Problem details
Exact copy, no pictures: return all the records as they stand.

Material for this exercise
------------------------------------

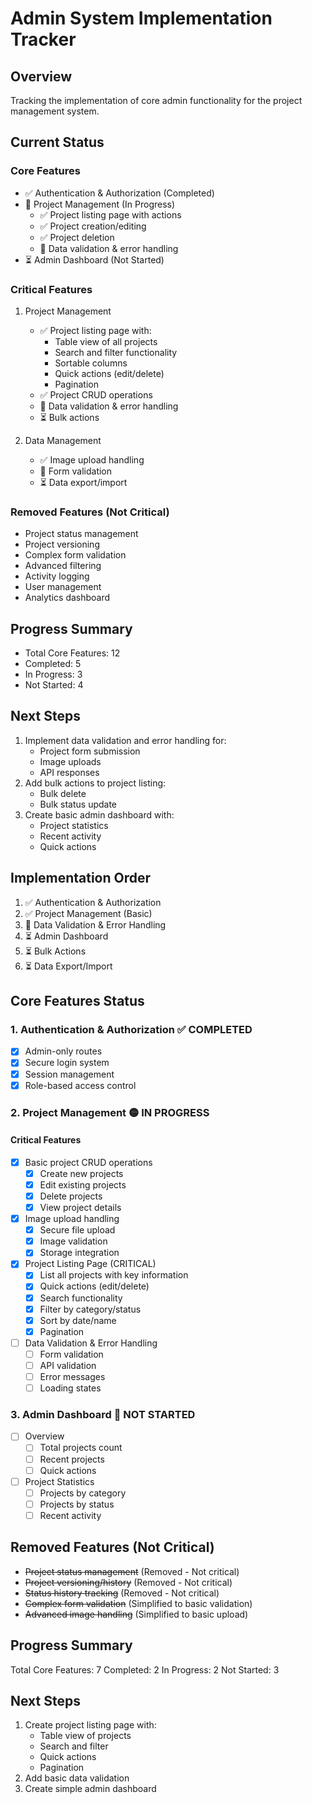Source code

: # Admin System Implementation Tracker

## Overview
Tracking the implementation of core admin functionality for the project management system.

## Current Status

### Core Features
- ✅ Authentication & Authorization (Completed)
- 🔄 Project Management (In Progress)
  - ✅ Project listing page with actions
  - ✅ Project creation/editing
  - ✅ Project deletion
  - 🔄 Data validation & error handling
- ⏳ Admin Dashboard (Not Started)

### Critical Features
1. Project Management
   - ✅ Project listing page with:
     - Table view of all projects
     - Search and filter functionality
     - Sortable columns
     - Quick actions (edit/delete)
     - Pagination
   - ✅ Project CRUD operations
   - 🔄 Data validation & error handling
   - ⏳ Bulk actions

2. Data Management
   - ✅ Image upload handling
   - 🔄 Form validation
   - ⏳ Data export/import

### Removed Features (Not Critical)
- Project status management
- Project versioning
- Complex form validation
- Advanced filtering
- Activity logging
- User management
- Analytics dashboard

## Progress Summary
- Total Core Features: 12
- Completed: 5
- In Progress: 3
- Not Started: 4

## Next Steps
1. Implement data validation and error handling for:
   - Project form submission
   - Image uploads
   - API responses
2. Add bulk actions to project listing:
   - Bulk delete
   - Bulk status update
3. Create basic admin dashboard with:
   - Project statistics
   - Recent activity
   - Quick actions

## Implementation Order
1. ✅ Authentication & Authorization
2. ✅ Project Management (Basic)
3. 🔄 Data Validation & Error Handling
4. ⏳ Admin Dashboard
5. ⏳ Bulk Actions
6. ⏳ Data Export/Import

## Core Features Status

### 1. Authentication & Authorization ✅ COMPLETED
- [x] Admin-only routes
- [x] Secure login system
- [x] Session management
- [x] Role-based access control

### 2. Project Management 🟡 IN PROGRESS
#### Critical Features
- [x] Basic project CRUD operations
  - [x] Create new projects
  - [x] Edit existing projects
  - [x] Delete projects
  - [x] View project details
- [x] Image upload handling
  - [x] Secure file upload
  - [x] Image validation
  - [x] Storage integration
- [x] Project Listing Page (CRITICAL)
  - [x] List all projects with key information
  - [x] Quick actions (edit/delete)
  - [x] Search functionality
  - [x] Filter by category/status
  - [x] Sort by date/name
  - [x] Pagination
- [ ] Data Validation & Error Handling
  - [ ] Form validation
  - [ ] API validation
  - [ ] Error messages
  - [ ] Loading states

### 3. Admin Dashboard 🔴 NOT STARTED
- [ ] Overview
  - [ ] Total projects count
  - [ ] Recent projects
  - [ ] Quick actions
- [ ] Project Statistics
  - [ ] Projects by category
  - [ ] Projects by status
  - [ ] Recent activity

## Removed Features (Not Critical)
- ~~Project status management~~ (Removed - Not critical)
- ~~Project versioning/history~~ (Removed - Not critical)
- ~~Status history tracking~~ (Removed - Not critical)
- ~~Complex form validation~~ (Simplified to basic validation)
- ~~Advanced image handling~~ (Simplified to basic upload)

## Progress Summary
Total Core Features: 7
Completed: 2
In Progress: 2
Not Started: 3

## Next Steps
1. Create project listing page with:
   - Table view of projects
   - Search and filter
   - Quick actions
   - Pagination
2. Add basic data validation
3. Create simple admin dashboard 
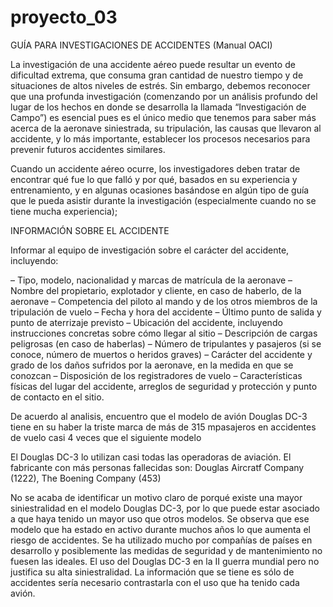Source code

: # proyecto_03

 GUÍA PARA INVESTIGACIONES DE ACCIDENTES (Manual OACI)
 
 
La investigación de una accidente aéreo puede resultar un evento de dificultad extrema, que consuma gran cantidad de nuestro tiempo y de situaciones de altos
niveles de estrés. Sin embargo, debemos reconocer que una profunda investigación (comenzando por un análisis profundo del lugar de los hechos en donde se 
desarrolla la llamada “Investigación de Campo”) es esencial pues es el único medio que tenemos para saber más acerca de la aeronave siniestrada, su tripulación, 
las causas que llevaron al accidente, y lo más importante, establecer los procesos necesarios para prevenir futuros accidentes similares. 

Cuando un accidente aéreo ocurre, los investigadores deben tratar de encontrar qué fue lo que falló y por qué, basados en su experiencia y entrenamiento, 
y en algunas ocasiones basándose en algún tipo de guía que le pueda asistir durante la investigación (especialmente cuando no se tiene mucha experiencia); 

 
 INFORMACIÓN SOBRE EL ACCIDENTE
 
Informar al equipo de investigación sobre el carácter del accidente, incluyendo:

– Tipo, modelo, nacionalidad y marcas de matrícula de la aeronave
– Nombre del propietario, explotador y cliente, en caso de haberlo, de la aeronave
– Competencia del piloto al mando y de los otros miembros de la tripulación de vuelo
– Fecha y hora del accidente
– Último punto de salida y punto de aterrizaje previsto
– Ubicación del accidente, incluyendo instrucciones concretas sobre cómo llegar al sitio
– Descripción de cargas peligrosas (en caso de haberlas)
– Número de tripulantes y pasajeros (si se conoce, número de muertos o heridos graves)
– Carácter del accidente y grado de los daños sufridos por la aeronave, en la medida en que se
conozcan
– Disposición de los registradores de vuelo
– Características físicas del lugar del accidente, arreglos de seguridad y protección y punto de contacto
en el sitio.
  
 
 
 
De acuerdo al analisis,  encuentro que el modelo de avión Douglas DC-3 tiene en su haber la triste marca de más de 315 mpasajeros en accidentes de vuelo casi 4 veces que el siguiente modelo
 
El Douglas DC-3 lo utilizan casi todas las operadoras de aviación.
El fabricante con más personas fallecidas son: Douglas Aircratf Company (1222), The Boening Company (453)

No se acaba de identificar un motivo claro de porqué existe una mayor siniestralidad en el modelo Douglas DC-3, por lo que puede estar asociado a que haya tenido un mayor uso que otros modelos.
Se observa que ese modelo que ha estado en activo durante muchos años lo que aumenta el riesgo de accidentes.
Se ha utilizado mucho por compañías de países en desarrollo y posiblemente las medidas de seguridad y de mantenimiento no fuesen las ideales.
El uso del Douglas DC-3 en la II guerra mundial pero no justifica su alta siniestralidad.
La información que se tiene es sólo de accidentes sería necesario contrastarla con el uso que ha tenido cada avión.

------------------------------------

Exercise result
Source code

: # Admin System Implementation Tracker

## Overview
Tracking the implementation of core admin functionality for the project management system.

## Current Status

### Core Features
- ✅ Authentication & Authorization (Completed)
- 🔄 Project Management (In Progress)
  - ✅ Project listing page with actions
  - ✅ Project creation/editing
  - ✅ Project deletion
  - 🔄 Data validation & error handling
- ⏳ Admin Dashboard (Not Started)

### Critical Features
1. Project Management
   - ✅ Project listing page with:
     - Table view of all projects
     - Search and filter functionality
     - Sortable columns
     - Quick actions (edit/delete)
     - Pagination
   - ✅ Project CRUD operations
   - 🔄 Data validation & error handling
   - ⏳ Bulk actions

2. Data Management
   - ✅ Image upload handling
   - 🔄 Form validation
   - ⏳ Data export/import

### Removed Features (Not Critical)
- Project status management
- Project versioning
- Complex form validation
- Advanced filtering
- Activity logging
- User management
- Analytics dashboard

## Progress Summary
- Total Core Features: 12
- Completed: 5
- In Progress: 3
- Not Started: 4

## Next Steps
1. Implement data validation and error handling for:
   - Project form submission
   - Image uploads
   - API responses
2. Add bulk actions to project listing:
   - Bulk delete
   - Bulk status update
3. Create basic admin dashboard with:
   - Project statistics
   - Recent activity
   - Quick actions

## Implementation Order
1. ✅ Authentication & Authorization
2. ✅ Project Management (Basic)
3. 🔄 Data Validation & Error Handling
4. ⏳ Admin Dashboard
5. ⏳ Bulk Actions
6. ⏳ Data Export/Import

## Core Features Status

### 1. Authentication & Authorization ✅ COMPLETED
- [x] Admin-only routes
- [x] Secure login system
- [x] Session management
- [x] Role-based access control

### 2. Project Management 🟡 IN PROGRESS
#### Critical Features
- [x] Basic project CRUD operations
  - [x] Create new projects
  - [x] Edit existing projects
  - [x] Delete projects
  - [x] View project details
- [x] Image upload handling
  - [x] Secure file upload
  - [x] Image validation
  - [x] Storage integration
- [x] Project Listing Page (CRITICAL)
  - [x] List all projects with key information
  - [x] Quick actions (edit/delete)
  - [x] Search functionality
  - [x] Filter by category/status
  - [x] Sort by date/name
  - [x] Pagination
- [ ] Data Validation & Error Handling
  - [ ] Form validation
  - [ ] API validation
  - [ ] Error messages
  - [ ] Loading states

### 3. Admin Dashboard 🔴 NOT STARTED
- [ ] Overview
  - [ ] Total projects count
  - [ ] Recent projects
  - [ ] Quick actions
- [ ] Project Statistics
  - [ ] Projects by category
  - [ ] Projects by status
  - [ ] Recent activity

## Removed Features (Not Critical)
- ~~Project status management~~ (Removed - Not critical)
- ~~Project versioning/history~~ (Removed - Not critical)
- ~~Status history tracking~~ (Removed - Not critical)
- ~~Complex form validation~~ (Simplified to basic validation)
- ~~Advanced image handling~~ (Simplified to basic upload)

## Progress Summary
Total Core Features: 7
Completed: 2
In Progress: 2
Not Started: 3

## Next Steps
1. Create project listing page with:
   - Table view of projects
   - Search and filter
   - Quick actions
   - Pagination
2. Add basic data validation
3. Create simple admin dashboard 
Source code

: # proyecto_03

 GUÍA PARA INVESTIGACIONES DE ACCIDENTES (Manual OACI)
 
 
La investigación de una accidente aéreo puede resultar un evento de dificultad extrema, que consuma gran cantidad de nuestro tiempo y de situaciones de altos
niveles de estrés. Sin embargo, debemos reconocer que una profunda investigación (comenzando por un análisis profundo del lugar de los hechos en donde se 
desarrolla la llamada “Investigación de Campo”) es esencial pues es el único medio que tenemos para saber más acerca de la aeronave siniestrada, su tripulación, 
las causas que llevaron al accidente, y lo más importante, establecer los procesos necesarios para prevenir futuros accidentes similares. 

Cuando un accidente aéreo ocurre, los investigadores deben tratar de encontrar qué fue lo que falló y por qué, basados en su experiencia y entrenamiento, 
y en algunas ocasiones basándose en algún tipo de guía que le pueda asistir durante la investigación (especialmente cuando no se tiene mucha experiencia); 

 
 INFORMACIÓN SOBRE EL ACCIDENTE
 
Informar al equipo de investigación sobre el carácter del accidente, incluyendo:

– Tipo, modelo, nacionalidad y marcas de matrícula de la aeronave
– Nombre del propietario, explotador y cliente, en caso de haberlo, de la aeronave
– Competencia del piloto al mando y de los otros miembros de la tripulación de vuelo
– Fecha y hora del accidente
– Último punto de salida y punto de aterrizaje previsto
– Ubicación del accidente, incluyendo instrucciones concretas sobre cómo llegar al sitio
– Descripción de cargas peligrosas (en caso de haberlas)
– Número de tripulantes y pasajeros (si se conoce, número de muertos o heridos graves)
– Carácter del accidente y grado de los daños sufridos por la aeronave, en la medida en que se
conozcan
– Disposición de los registradores de vuelo
– Características físicas del lugar del accidente, arreglos de seguridad y protección y punto de contacto
en el sitio.
  
 
 
 
De acuerdo al analisis,  encuentro que el modelo de avión Douglas DC-3 tiene en su haber la triste marca de más de 315 mpasajeros en accidentes de vuelo casi 4 veces que el siguiente modelo
 
El Douglas DC-3 lo utilizan casi todas las operadoras de aviación.
El fabricante con más personas fallecidas son: Douglas Aircratf Company (1222), The Boening Company (453)

No se acaba de identificar un motivo claro de porqué existe una mayor siniestralidad en el modelo Douglas DC-3, por lo que puede estar asociado a que haya tenido un mayor uso que otros modelos.
Se observa que ese modelo que ha estado en activo durante muchos años lo que aumenta el riesgo de accidentes.
Se ha utilizado mucho por compañías de países en desarrollo y posiblemente las medidas de seguridad y de mantenimiento no fuesen las ideales.
El uso del Douglas DC-3 en la II guerra mundial pero no justifica su alta siniestralidad.
La información que se tiene es sólo de accidentes sería necesario contrastarla con el uso que ha tenido cada avión.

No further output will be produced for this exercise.